— WORK ITEM —
The lines to copy are those in the records below that hold the word "manually".

— Collected data —
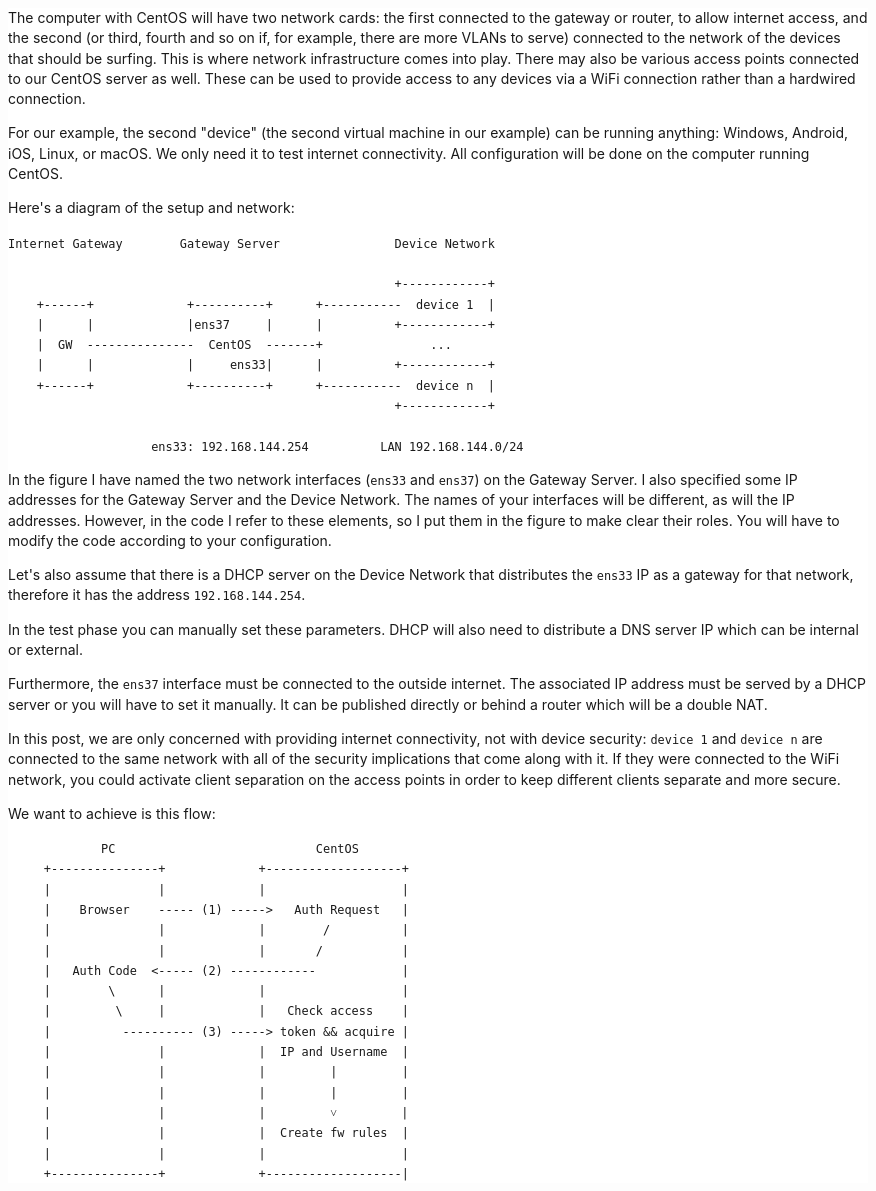 The computer with CentOS will have two network cards: the first connected to the gateway or router, to allow internet access, and the second (or third, fourth and so on if, for example, there are more VLANs to serve) connected to the network of the devices that should be surfing. This is where network infrastructure comes into play. There may also be various access points connected to our CentOS server as well. These can be used to provide access to any devices via a WiFi connection rather than a hardwired connection.

For our example, the second "device" (the second virtual machine in our example) can be running anything: Windows, Android, iOS, Linux, or macOS. We only need it to test internet connectivity. All configuration will be done on the computer running CentOS.

Here's a diagram of the setup and network:

```
Internet Gateway        Gateway Server                Device Network

                                                      +------------+ 
    +------+             +----------+      +-----------  device 1  |
    |      |             |ens37     |      |          +------------+
    |  GW  ---------------  CentOS  -------+               ...
    |      |             |     ens33|      |          +------------+
    +------+             +----------+      +-----------  device n  |
                                                      +------------+  

                    ens33: 192.168.144.254          LAN 192.168.144.0/24
```

In the figure I have named the two network interfaces (`ens33` and `ens37`) on the Gateway Server. I also specified some IP addresses for the Gateway Server and the Device Network. The names of your interfaces will be different, as will the IP addresses. However, in the code I refer to these elements, so I put them in the figure to make clear their roles. You will have to modify the code according to your configuration.  

Let's also assume that there is a DHCP server on the Device Network that distributes the `ens33` IP as a gateway for that network, therefore it has the address `192.168.144.254`.

In the test phase you can manually set these parameters. DHCP will also need to distribute a DNS server IP which can be internal or external.  

Furthermore, the `ens37` interface must be connected to the outside internet. The associated IP address must be served by a DHCP server or you will have to set it manually. It can be published directly or behind a router which will be a double NAT.

In this post, we are only concerned with providing internet connectivity, not with device security: `device 1` and `device n` are connected to the same network with all of the security implications that come along with it. If they were connected to the WiFi network, you could activate client separation on the access points in order to keep different clients separate and more secure. 

We want to achieve is this flow:

```
             PC                            CentOS
     +---------------+             +-------------------+
     |               |             |                   |
     |    Browser    ----- (1) ----->   Auth Request   |
     |               |             |        /          |
     |               |             |       /           |
     |   Auth Code  <----- (2) ------------            |
     |        \      |             |                   |
     |         \     |             |   Check access    |
     |          ---------- (3) -----> token && acquire |
     |               |             |  IP and Username  |
     |               |             |         |         |
     |               |             |         |         |
     |               |             |         ˅         |
     |               |             |  Create fw rules  |
     |               |             |                   |
     +---------------+             +-------------------|
```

— SOLUTION —
In the test phase you can manually set these parameters. DHCP will also need to distribute a DNS server IP which can be internal or external.  
Furthermore, the `ens37` interface must be connected to the outside internet. The associated IP address must be served by a DHCP server or you will have to set it manually. It can be published directly or behind a router which will be a double NAT.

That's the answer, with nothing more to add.